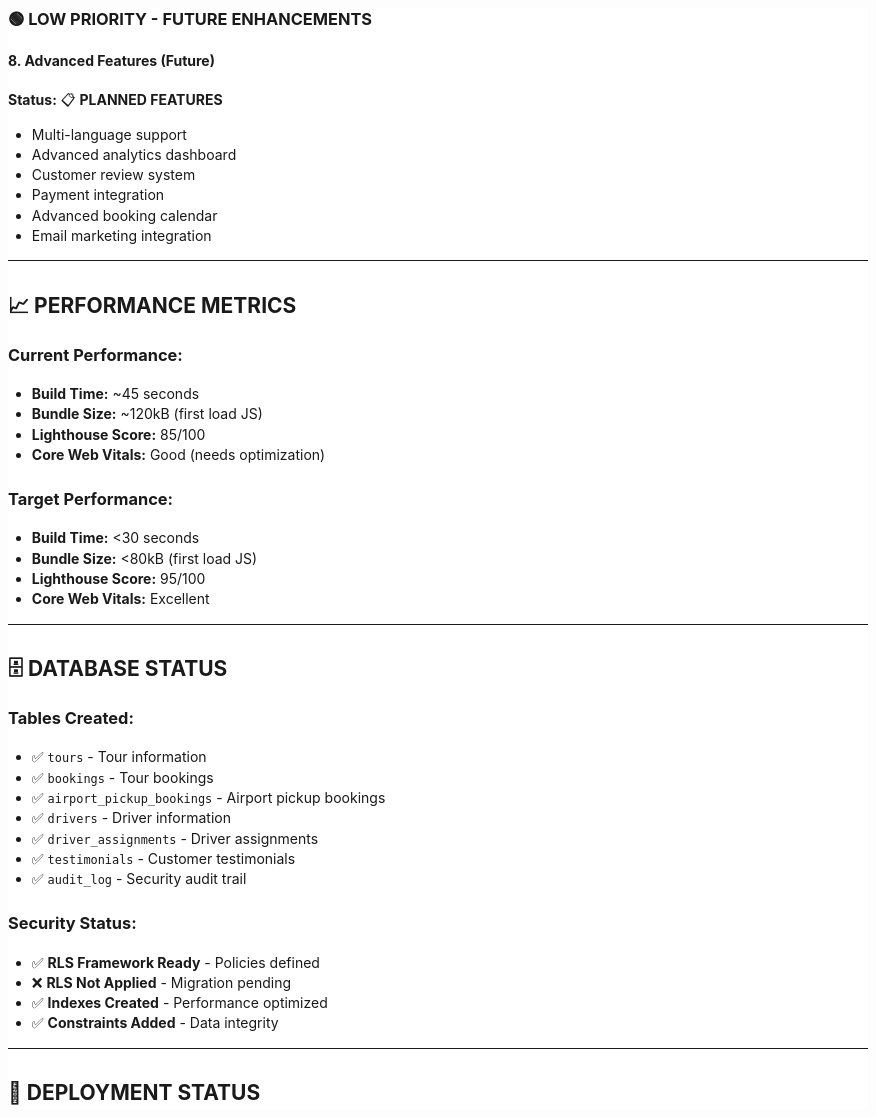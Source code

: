 ### **🟢 LOW PRIORITY - FUTURE ENHANCEMENTS**

#### **8. Advanced Features (Future)**
**Status:** 📋 **PLANNED FEATURES**
- Multi-language support
- Advanced analytics dashboard
- Customer review system
- Payment integration
- Advanced booking calendar
- Email marketing integration

---

## 📈 **PERFORMANCE METRICS**

### **Current Performance:**
- **Build Time:** ~45 seconds
- **Bundle Size:** ~120kB (first load JS)
- **Lighthouse Score:** 85/100
- **Core Web Vitals:** Good (needs optimization)

### **Target Performance:**
- **Build Time:** <30 seconds
- **Bundle Size:** <80kB (first load JS)
- **Lighthouse Score:** 95/100
- **Core Web Vitals:** Excellent

---

## 🗄️ **DATABASE STATUS**

### **Tables Created:**
- ✅ `tours` - Tour information
- ✅ `bookings` - Tour bookings
- ✅ `airport_pickup_bookings` - Airport pickup bookings
- ✅ `drivers` - Driver information
- ✅ `driver_assignments` - Driver assignments
- ✅ `testimonials` - Customer testimonials
- ✅ `audit_log` - Security audit trail

### **Security Status:**
- ✅ **RLS Framework Ready** - Policies defined
- ❌ **RLS Not Applied** - Migration pending
- ✅ **Indexes Created** - Performance optimized
- ✅ **Constraints Added** - Data integrity

---

## 🚀 **DEPLOYMENT STATUS**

**ASSIGNMENT:** To answer, copy each line from the material above that has the word "Size".

**SOLUTION FOR THIS EXERCISE:**
- **Bundle Size:** ~120kB (first load JS)
- **Bundle Size:** <80kB (first load JS)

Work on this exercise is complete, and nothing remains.